Tout d’abord l’association explique qu’elle n’est pas contre l’idée de nourrir les oiseaux, mais elle souhaiterait que cela se fasse le mieux possible. Pour cette campagne de sensibilisation, Natagora rappelle qu’il existe plusieurs études scientifiques qui se sont penchées sur la question (Ecological and evolutionary implications of food subsidies from humans, Health hazards to wild birds and risk factors associated with anthropogenic food provisioning, Is supplementary feeding in gardens a driver of evolutionary change in a migratory bird species?, etc.). On sait grâce à elles que : "Certaines espèces fréquentant les mangeoires voient leur condition physique et leur taux de survie s’améliorer". Pour certaines espèces, cela contribue à augmenter leur population. A première vue, cela peut donc sembler positif dans un contexte où beaucoup de populations d’oiseaux sont en déclin (les petits granivores, comme le moineau domestique, le verdier d’Europe, etc.).


►►► C’est la saison pour aider les oiseaux de vos jardins à se nourrir. Comment faire ?

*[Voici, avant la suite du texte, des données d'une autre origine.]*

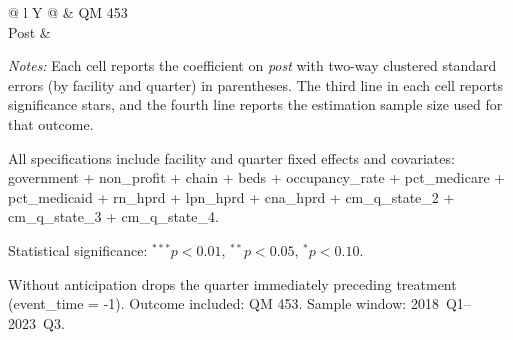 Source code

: \documentclass[11pt]{article}
\newcommand{\estn}[4]{\makecell[c]{$#1$ \\ $(#2)$ \\ #3 \\ {\scriptsize N=#4}}}
\begin{document}
\clearpage
\begingroup
\begin{table}[!ht]
\centering
\begin{threeparttable}
\caption{Preliminary TWFE Estimates of \textit{post} on Quality Measure 453 (2018~Q1--2023~Q3, Without anticipation)}
\label{tab:qtwfe-restr18-without}
\small
\setlength{\tabcolsep}{5pt}

\begin{tabularx}{\textwidth}{@{} l Y @{}}
\toprule
 & QM 453 \\
\midrule
Post & \estn{\phantom{-}0.159}{0.181}{}{128,355} \\
\bottomrule
\end{tabularx}

\begin{tablenotes}[flushleft]
\footnotesize
\item \textit{Notes:} Each cell reports the coefficient on \textit{post} with two-way clustered standard errors (by facility and quarter) in parentheses. The third line in each cell reports significance stars, and the fourth line reports the estimation sample size used for that outcome.
\item All specifications include facility and quarter fixed effects and covariates: government + non\_profit + chain + beds + occupancy\_rate + pct\_medicare + pct\_medicaid + rn\_hprd + lpn\_hprd + cna\_hprd + cm\_q\_state\_2 + cm\_q\_state\_3 + cm\_q\_state\_4.
\item Statistical significance: $^{***}p<0.01$, $^{**}p<0.05$, $^{*}p<0.10$.
\item Without anticipation drops the quarter immediately preceding treatment (event\_time = -1). Outcome included: QM 453. Sample window: 2018~Q1--2023~Q3.
\end{tablenotes}
\end{threeparttable}
\end{table}
\endgroup
\end{document}
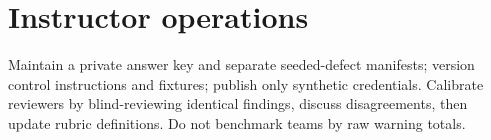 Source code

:\documentclass[10pt,letterpaper]{article}
\begin{document}
\section{Instructor operations}
Maintain a private answer key and separate seeded-defect manifests; version control instructions and fixtures; publish only synthetic credentials. Calibrate reviewers by blind-reviewing identical findings, discuss disagreements, then update rubric definitions. Do not benchmark teams by raw warning totals.
\end{document}
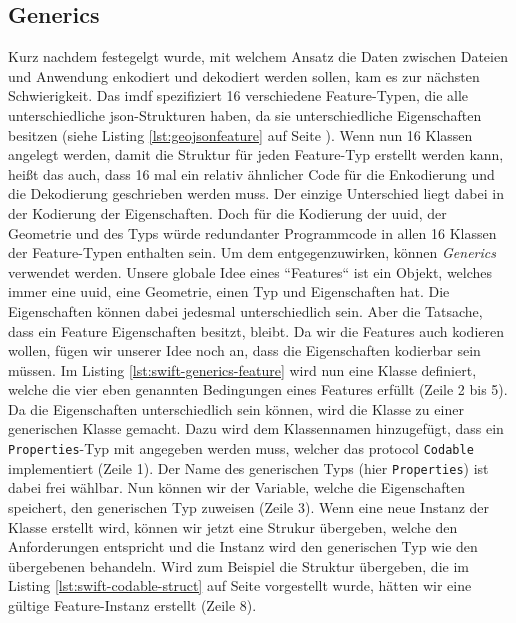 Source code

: \subsection{Generics}
\label{subsec:generics}
Kurz nachdem festegelgt wurde, mit welchem Ansatz die Daten zwischen Dateien und Anwendung enkodiert und dekodiert werden sollen, kam es zur nächsten Schwierigkeit.
Das \acl{imdf} spezifiziert 16 verschiedene Feature-Typen, die alle unterschiedliche \ac{json}-Strukturen haben, da sie unterschiedliche Eigenschaften besitzen (siehe Listing \ref{lst:geojsonfeature} auf Seite \pageref{lst:geojsonfeature}).
Wenn nun 16 Klassen angelegt werden, damit die Struktur für jeden Feature-Typ erstellt werden kann, heißt das auch, dass 16 mal ein relativ ähnlicher Code für die Enkodierung und die Dekodierung geschrieben werden muss.
Der einzige Unterschied liegt dabei in der Kodierung der Eigenschaften.
Doch für die Kodierung der \ac{uuid}, der Geometrie und des Typs würde redundanter Programmcode in allen 16 Klassen der Feature-Typen enthalten sein.
Um dem entgegenzuwirken, können \emph{Generics} verwendet werden.\pbreak%
%
Unsere globale Idee eines ``Features`` ist ein Objekt, welches immer eine \ac{uuid}, eine Geometrie, einen Typ und Eigenschaften hat.
Die Eigenschaften können dabei jedesmal unterschiedlich sein. Aber die Tatsache, dass ein Feature Eigenschaften besitzt, bleibt.
Da wir die Features auch kodieren wollen, fügen wir unserer Idee noch an, dass die Eigenschaften kodierbar sein müssen.
Im Listing \ref{lst:swift-generics-feature} wird nun eine Klasse definiert, welche die vier eben genannten Bedingungen eines Features erfüllt (Zeile 2 bis 5).
Da die Eigenschaften unterschiedlich sein können, wird die Klasse zu einer generischen Klasse gemacht.
Dazu wird dem Klassennamen hinzugefügt, dass ein \texttt{Properties}-Typ mit angegeben werden muss, welcher das \Gls{protocol} \texttt{Codable} implementiert (Zeile 1).
Der Name des generischen Typs (hier \texttt{Properties}) ist dabei frei wählbar.
Nun können wir der Variable, welche die Eigenschaften speichert, den generischen Typ zuweisen (Zeile 3).\pbreak%
%
Wenn eine neue Instanz der Klasse erstellt wird, können wir jetzt eine Strukur übergeben, welche den Anforderungen entspricht und die Instanz wird den generischen Typ wie den übergebenen behandeln.
Wird zum Beispiel die Struktur übergeben, die im Listing \ref{lst:swift-codable-struct} auf Seite \pageref{lst:swift-codable-struct} vorgestellt wurde, hätten wir eine gültige Feature-Instanz erstellt (Zeile 8).
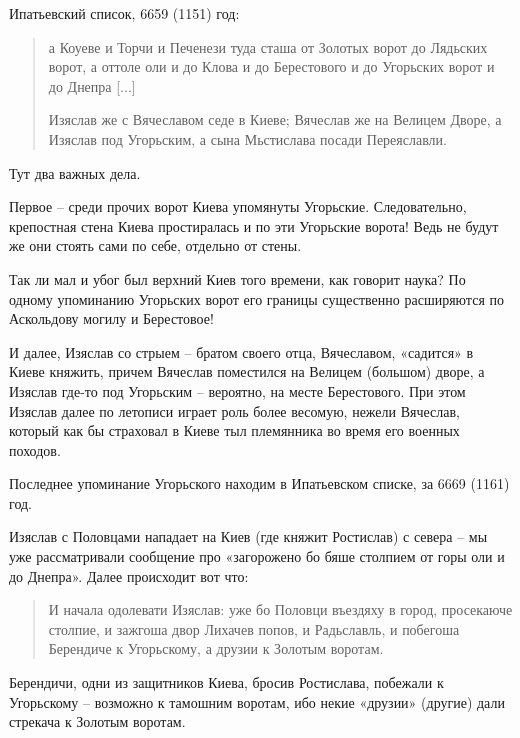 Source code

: 


Ипатьевский список, 6659 (1151) год:

\begin{quotation}
а Коуеве и Торчи и Печенези туда сташа от Золотых ворот до Лядьских ворот, а оттоле оли и до Клова и до Берестового и до Угорьских ворот и до Днепра [...]

Изяслав же с Вячеславом седе в Киеве; Вячеслав же на Велицем Дворе, а Изяслав под Угорьским, а сына Мьстислава посади Переяславли.
\end{quotation}

Тут два важных дела. 

Первое – среди прочих ворот Киева упомянуты Угорьские. Следовательно, крепостная стена Киева простиралась и по эти Угорьские ворота! Ведь не будут же они стоять сами по себе, отдельно от стены.

Так ли мал и убог был верхний Киев того времени, как говорит наука? По одному упоминанию Угорьских ворот его границы существенно расширяются по Аскольдову могилу и Берестовое!

И далее, Изяслав со стрыем – братом своего отца, Вячеславом, «садится» в Киеве княжить, причем Вячеслав поместился на Велицем (большом) дворе, а Изяслав где-то под Угорьским – вероятно, на месте Берестового. При этом Изяслав далее по летописи играет роль более весомую, нежели Вячеслав, который как бы страховал в Киеве тыл племянника во время его военных походов.

Последнее упоминание Угорьского находим в Ипатьевском списке, за 6669 (1161) год. 

Изяслав с Половцами нападает на Киев (где княжит Ростислав) с севера – мы уже рассматривали сообщение про «загорожено бо бяше столпием от горы оли и до Днепра». Далее происходит вот что:

\begin{quotation}
И начала одолевати Изяслав: уже бо Половци въездяху в город, просекаюче столпие, и зажгоша двор Лихачев попов, и Радьславль, и побегоша Берендиче к Угорьскому, а друзии к Золотым воротам.
\end{quotation}

Берендичи, одни из защитников Киева, бросив Ростислава, побежали к Угорьскому – возможно к тамошним воротам, ибо некие «друзии» (другие) дали стрекача к Золотым воротам.

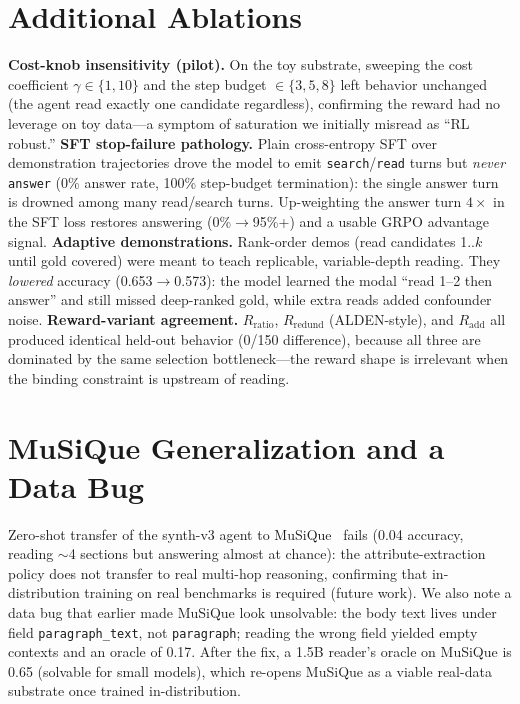 \documentclass[10pt,twocolumn]{article}
\begin{document}
\section{Additional Ablations}
\label{app:ablations}
\textbf{Cost-knob insensitivity (pilot).} On the toy substrate, sweeping the cost coefficient $\gamma\in\{1,10\}$ and the step budget $\in\{3,5,8\}$ left behavior unchanged (the agent read exactly one candidate regardless), confirming the reward had no leverage on toy data---a symptom of saturation we initially misread as ``RL robust.''
\textbf{SFT stop-failure pathology.} Plain cross-entropy SFT over demonstration trajectories drove the model to emit \texttt{search}/\texttt{read} turns but \emph{never} \texttt{answer} (0\% answer rate, 100\% step-budget termination): the single answer turn is drowned among many read/search turns. Up-weighting the answer turn $4\times$ in the SFT loss restores answering (0\%$\to$95\%+) and a usable GRPO advantage signal.
\textbf{Adaptive demonstrations.} Rank-order demos (read candidates 1..$k$ until gold covered) were meant to teach replicable, variable-depth reading. They \emph{lowered} accuracy (0.653$\to$0.573): the model learned the modal ``read 1--2 then answer'' and still missed deep-ranked gold, while extra reads added confounder noise.
\textbf{Reward-variant agreement.} $R_{\text{ratio}}$, $R_{\text{redund}}$ (ALDEN-style), and $R_{\text{add}}$ all produced identical held-out behavior (0/150 difference), because all three are dominated by the same selection bottleneck---the reward shape is irrelevant when the binding constraint is upstream of reading.

\section{MuSiQue Generalization and a Data Bug}
\label{app:musique}
Zero-shot transfer of the synth-v3 agent to MuSiQue~\cite{musique} fails (0.04 accuracy, reading $\sim$4 sections but answering almost at chance): the attribute-extraction policy does not transfer to real multi-hop reasoning, confirming that in-distribution training on real benchmarks is required (future work). We also note a data bug that earlier made MuSiQue look unsolvable: the body text lives under field \texttt{paragraph\_text}, not \texttt{paragraph}; reading the wrong field yielded empty contexts and an oracle of 0.17. After the fix, a 1.5B reader's oracle on MuSiQue is 0.65 (solvable for small models), which re-opens MuSiQue as a viable real-data substrate once trained in-distribution.
\end{document}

Mais : "Les nourrissages favorisent des espèces sédentaires (mésange bleue, mésange charbonnière ou le merle noir, etc.) vivant dans les environs immédiats de l’homme". Cette pratique n’a donc que peu d’impact pour les oiseaux migrateurs (les fauvettes, les pouillots, etc.) ou ceux qui vivent au fond des campagnes agricoles (la linotte mélodieuse, le moineau friquet ou le bruant jaune, etc.).

Autres conséquences

Le constat ne s’arrête pas là, car même pour les oiseaux qui arriveraient à se nourrir grâce aux mangeoires, des risques existent : "Certaines maladies infectieuses se transmettent plus facilement entre individus qui fréquentent en nombre les mangeoires et les abreuvoirs". Dans la même idée, Anne Weiserbs, ornithologue chez Natagora, explique qu’il faut éviter de concentrer ou mettre la nourriture en grosse quantité afin de réduire le risque que les oiseaux ne viennent se poser dessus.

Que faire alors ?

Dès lors, quels sont les conseils pour nourrir la faune aviaire ? Tout d’abord, explique Natagora : "Le nourrissage hivernal doit être composé quasi exclusivement de graines. Les graisses ne sont utiles qu’en période de froid prolongé et doivent rester un appoint exceptionnel et temporaire". Au printemps, le nourrissage n’est conseillé que lors des vagues de froid entre mars et avril.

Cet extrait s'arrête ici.